By Marcy Phipps, BSN, RN, CCRN, chief flight nurse at Global Jetcare
The Heart, a new novel by Maylis de Kerangal, caught my attention with a cover art image suggestive of the vascular and as beautiful as an angiogram. Taking place over a 24-hour period, the novel describes a 19-year-old accident victim who suffers brain death and the people who are connected to the heart transplant that follows: his parents, the doctors and nurses, the recipient of the heart. As a nurse who’s seen the organ transplant process from a number of angles, I wasn’t sure how De Kerangal could possibly navigate such material.
But the novel, which has been ably translated from French, is both subtle and powerful, casting light on the complexity of every character, from the pre-accident vitality of Simon, the donor, to the conflicted gratitude of the heart recipient; from the inexperienced ICU nurse to the surgeons.

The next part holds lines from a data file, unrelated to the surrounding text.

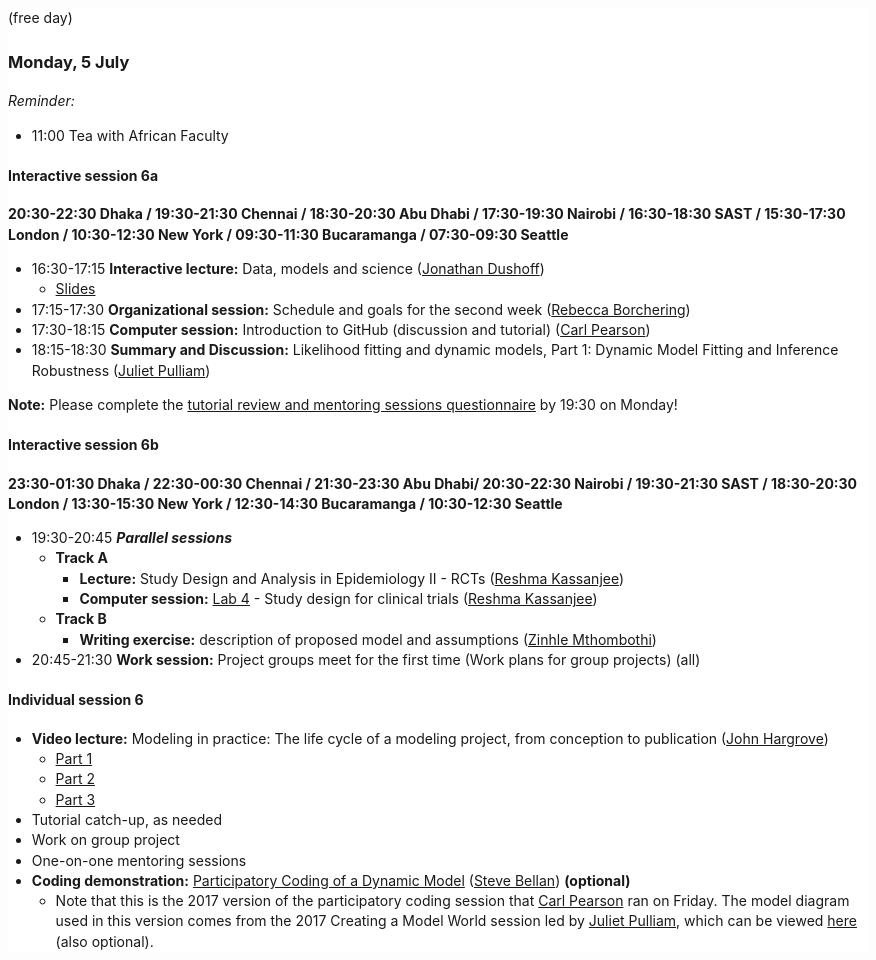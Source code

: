 (free day)


### Monday, 5 July

_Reminder:_

- 11:00 Tea with African Faculty

#### Interactive session 6a

**20:30-22:30 Dhaka / 19:30-21:30 Chennai / 18:30-20:30 Abu Dhabi / 17:30-19:30 Nairobi / 16:30-18:30 SAST / 15:30-17:30 London / 10:30-12:30 New York / 09:30-11:30 Bucaramanga / 07:30-09:30 Seattle**


- 16:30-17:15 **Interactive lecture:** Data, models and science ([Jonathan Dushoff]({{site.subdomainurl}}/team/dushoff/))
	- [Slides](https://github.com/dushoff/disease_dynamics/blob/master/outputs/data.draft.pdf)
- 17:15-17:30 **Organizational session:** Schedule and goals for the second week ([Rebecca Borchering]({{site.subdomainurl}}/team/borchering/))
- 17:30-18:15 **Computer session:** Introduction to GitHub (discussion and tutorial) ([Carl Pearson]({{site.subdomainurl}}/team/pearson/))
- 18:15-18:30 **Summary and Discussion:**  Likelihood fitting and dynamic models, Part 1: Dynamic Model Fitting and Inference Robustness ([Juliet Pulliam]({{site.subdomainurl}}/team/pulliam/))

**Note:** Please complete the [tutorial review and mentoring sessions questionnaire](https://forms.gle/S1YGWA3279s9jMrT8) by 19:30 on Monday!

#### Interactive session 6b

**23:30-01:30 Dhaka / 22:30-00:30 Chennai / 21:30-23:30 Abu Dhabi/ 20:30-22:30 Nairobi / 19:30-21:30 SAST / 18:30-20:30 London / 13:30-15:30 New York / 12:30-14:30 Bucaramanga / 10:30-12:30 Seattle**

- 19:30-20:45 **_Parallel sessions_**
    - **Track A** 
        - **Lecture:** Study Design and Analysis in Epidemiology II - RCTs ([Reshma Kassanjee]({{site.subdomainurl}}/team/kassanjee/))
        - **Computer session:** [Lab 4](../tutorials) - Study design for clinical trials ([Reshma Kassanjee]({{site.subdomainurl}}/team/kassanjee/))
    - **Track B** 
        - **Writing exercise:** description of proposed model and assumptions ([Zinhle Mthombothi]({{site.subdomainurl}}/team/mthombothi/)) 
- 20:45-21:30 **Work session:** Project groups meet for the first time (Work plans for group projects) (all)

#### Individual session 6

- **Video lecture:** Modeling in practice: The life cycle of a modeling project, from conception to publication ([John Hargrove]({{site.subdomainurl}}/team/hargrove/))
    - [Part 1](https://youtu.be/cPLBzQGz2lM)
    - [Part 2](https://youtu.be/2IrPJCqff7g)
    - [Part 3](https://youtu.be/meEJ7ys10WA)
- Tutorial catch-up, as needed
- Work on group project
- One-on-one mentoring sessions 
- **Coding demonstration:** [Participatory Coding of a Dynamic Model](https://youtu.be/Xec-HjwHnEs) ([Steve Bellan]({{site.subdomainurl}}/team/bellan/)) **(optional)**
    - Note that this is the 2017 version of the participatory coding session that [Carl Pearson]({{site.subdomainurl}}/team/pearson/) ran on Friday. The model diagram used in this version comes from the 2017 Creating a Model World session led by [Juliet Pulliam]({{site.subdomainurl}}/team/pulliam/), which can be viewed [here](https://youtu.be/7e18CBtoAcY) (also optional).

Two important characters are nurses, though they are only a part of the larger picture:
Cordelia Owl, Simon’s ICU nurse, is an inexperienced practitioner. She carries out her nursing tasks in a distracted, perfunctory manner, speaking aloud to the unresponsive Simon as she cares for him. In doing so, she inadvertently intensifies the anguish of his parents, who are standing nearby and struggling with the concept of brain death.
Though her behavior shocks the attending physician, she’s not dealt with harshly. The physician tells her: “that young man is dead . . . the appearance of his body seems to contradict the facts . . . such words, spoken in the context of treatment, blur the message we are trying to communicate.”
Here and again later, the young Cordelia is guided toward insight, leaving me finally with the impression that there is hope for her to grow and rise above her distractions. I’ve precepted new nurses and students like her who are not yet aware of how nursing care touches people and how its reach far surpasses the “chartable” tasks.
Thomas Remige, the organ donation coordinator, is an experienced nurse who describes his ICU background as “an underworld, a parallel universe, a subterranean space on the edge of the ordinary world . . . .” He sings to clear his head, fills his life with birds and music, and ponders “the singular uncertainty on the threshold of living” and “the human body and its uses.” He’s not only adept at taking care of patients but also a master of reading the subtle cues of their loved ones, knowing what needs to be said, when to stay quiet, when to hold a hand, and when to step out. I appreciated his character and connected with him, as I have known many excellent nurses like him in the ICU.
I’ve been the ICU nurse, emotionally weighted with the care of patients as gravely injured as Simon. I’ve worked with the procurement coordinators and have felt conflicted in the maintenance of organs while bereft of hope for the body that contains them. I’ve stood in the operating room and watched the procurement, bearing witness to a procedure that’s somehow beautiful and barbaric at the same time. And now, as a flight nurse, I’ve been privileged to rush a heart recipient to a hospital in a Lear jet, his exuberance and joy infectious but bittersweet, shadowed by the knowledge that his gift was the result of another’s tragedy.
Amazingly, De Kerangal manages to accurately present every one of these perspectives, and in beautiful prose, making this fiction feel true and important. It’s a read I highly recommend.